En République démocratique du Congo, la réintégration sociale des enfants soldats démobilisés constitue un véritable défi pour ce pays meurtri par plus de vingt ans de guerre sanglante.
Le 20 mars dernier, Murhabazi Namegabe, directeur du bureau pour le volontariat au service de l’enfance et de la santé (BVES), et la représentante spéciale du président congolais Jospeh Kabila sur les questions des violences sexuelles et du recrutement d’enfants soldats, a demandé au gouvernement congolais de relancer le troisième programme de désarmement, démobilisation, réintégration (DDR) initié en 2014.
Réintegrer les enfants soldats
Depuis un an, cette initiative n’a donné que de timides résulats. Selon les suggestions du BVES, ce troisième plan doit avant tout contribuer à développer la participation des ex combattants à la reconstruction du tissu socio-économique qu’ils ont contribué à détruire. Il s’agit également d’abandonner les anciennes méthodes jugées inefficaces consistant à distribuer simplement de l’argent risquant de servir au réarmement ».
Principales cibles de recrutement, les enfants démobilisés ont été, pour 50% d’entre eux, de nouveau enrôlé dans la province du Nord-Kivu à la fin des années 2000. Enrôlement dû aux rapts organisés par les bandes armées mais aussi par un « engagement volontaire ». Dans le premier cas, les enfants constituent un vivier de main d’oeuvre important parmi la population congolaise. Les enfants représentent en effet près de 45% de la population au Congo. Ces derniers se laissent facilement haper par les groupes armés alors que le pays, meurtri par la guerre depuis plus de 20 ans est miné par un chômage évalué en 2010 à 80%. D’où la nécessité d’accompagner la démobilisation d’une véritable réinsertion sociale.
Un travail de titan que Murhabazi Namegabe, figure emblématique de la lutte pour la protection des enfants qu’il mène depuis vingt ans, a pris à bras le corps en collaboration avec de nombreuses ONG et l’ONU. A l’occasion de la journée mondiale des enfants-soldats en RDC le 12 février 2015, Murhabazi Namegabe a organisé des manifestations en vue d’évaluer des progrès et des défis à relever par toutes les forces en présence (gouvernement, MONUSCO, ONG, médias, chercheurs…).
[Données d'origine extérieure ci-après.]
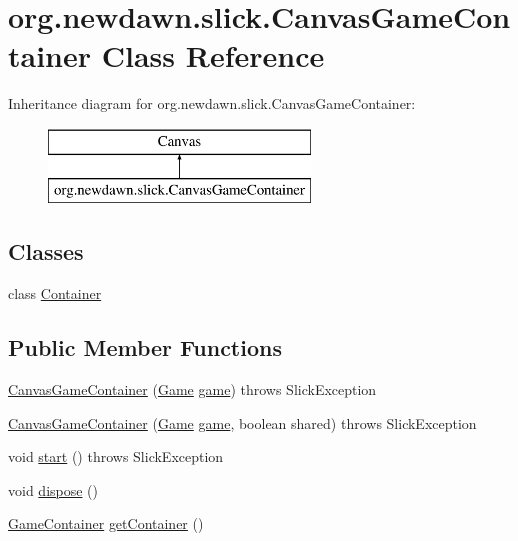 \hypertarget{classorg_1_1newdawn_1_1slick_1_1_canvas_game_container}{}\section{org.\+newdawn.\+slick.\+Canvas\+Game\+Container Class Reference}
\label{classorg_1_1newdawn_1_1slick_1_1_canvas_game_container}
Inheritance diagram for org.\+newdawn.\+slick.\+Canvas\+Game\+Container\+:\begin{figure}[H]
\begin{center}
\leavevmode
\includegraphics[height=2.000000cm]{classorg_1_1newdawn_1_1slick_1_1_canvas_game_container}
\end{center}
\end{figure}
\subsection*{Classes}
\begin{DoxyCompactItemize}
\item 
class \mbox{\hyperlink{classorg_1_1newdawn_1_1slick_1_1_canvas_game_container_1_1_container}{Container}}
\end{DoxyCompactItemize}
\subsection*{Public Member Functions}
\begin{DoxyCompactItemize}
\item 
\mbox{\hyperlink{classorg_1_1newdawn_1_1slick_1_1_canvas_game_container_a078feee2c69d77cabd1f09b87d055923}{Canvas\+Game\+Container}} (\mbox{\hyperlink{interfaceorg_1_1newdawn_1_1slick_1_1_game}{Game}} \mbox{\hyperlink{classorg_1_1newdawn_1_1slick_1_1_canvas_game_container_aea0c3147fede8b9e57819fbee5c50612}{game}})  throws Slick\+Exception 
\item 
\mbox{\hyperlink{classorg_1_1newdawn_1_1slick_1_1_canvas_game_container_a130d50eaef52d7e4cbab1ff365606498}{Canvas\+Game\+Container}} (\mbox{\hyperlink{interfaceorg_1_1newdawn_1_1slick_1_1_game}{Game}} \mbox{\hyperlink{classorg_1_1newdawn_1_1slick_1_1_canvas_game_container_aea0c3147fede8b9e57819fbee5c50612}{game}}, boolean shared)  throws Slick\+Exception 
\item 
void \mbox{\hyperlink{classorg_1_1newdawn_1_1slick_1_1_canvas_game_container_a4649e692eacd83dfb7fe5cf2c383dd39}{start}} ()  throws Slick\+Exception 
\item 
void \mbox{\hyperlink{classorg_1_1newdawn_1_1slick_1_1_canvas_game_container_ab8975a7599bcd4e1080ac578c4ddaa82}{dispose}} ()
\item 
\mbox{\hyperlink{classorg_1_1newdawn_1_1slick_1_1_game_container}{Game\+Container}} \mbox{\hyperlink{classorg_1_1newdawn_1_1slick_1_1_canvas_game_container_a844f6aaba517d2948de205d2f45cd7bc}{get\+Container}} ()
\end{DoxyCompactItemize}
A l’unanimité, tous ont déclaré qu’il y avait eu aucun recrutement d’enfants chez les FARDC (Forces armées RDC) au cours des dernières années. Le gouvernement a ainsi obtenu de l’ONU le retrait de ces forces de sa liste des groupes armés détenant des enfants.
Les jeunes filles représentent par ailleurs une réalité des enfants-soldats passée sous silence. Elles représentent pourtant 40% des enfants soldats. Utilisées comme épouses, esclaves sexuelles, blanchisseuses, cuisinières, leur démobilisation est extrêmement difficile. Souvent rejetées par leur communauté à leur retour, elles sont aussi prisonnières d’un (ou de plusieurs) maris avec qui elles ont souvent des enfants. Chez les autres groupes armés congolais et étrangers, le recrutement d’enfants continue aux Kivus et tout reste à faire malgré les actions déjà engagées.
Procès
Malgré tout, on peut espérer en venir à bout grâce à certains procès organisés par le Cour Pénale Internationale (CPI) selon le responsable de la Commission des droits de l’enfance d’Amnesty International France Pihlippe Brizemur. Le procès de Thomas Lubanga Dyilo en 2009 condamné à 14 ans de prison pour avoir enrôlé et utilisé des enfants de moins de 15 ans dans les conflits armés avait fait grand bruit en RDC. Ce fut également le cas pour Bosco Ntaganda, co-fondateur du M23 (mouvement du 23 mars, ex-groupe rebelles) dont le procès se tiendra le 2 juin prochain. Les menaces formulées par les ONG de dénoncer les chefs-armés à la CPI commencent donc à faire leurs effets. Au sein de la société congolaise, l’image change également : alors que certaines familles poussaient leurs enfants à s’engager pour ramener de l’argent à la maison et relancer le commerce, certaines prennent conscience de la gravité de la situation et de la souffrance physique et psychique infligée à ces enfants devenus grands bien trop tôt.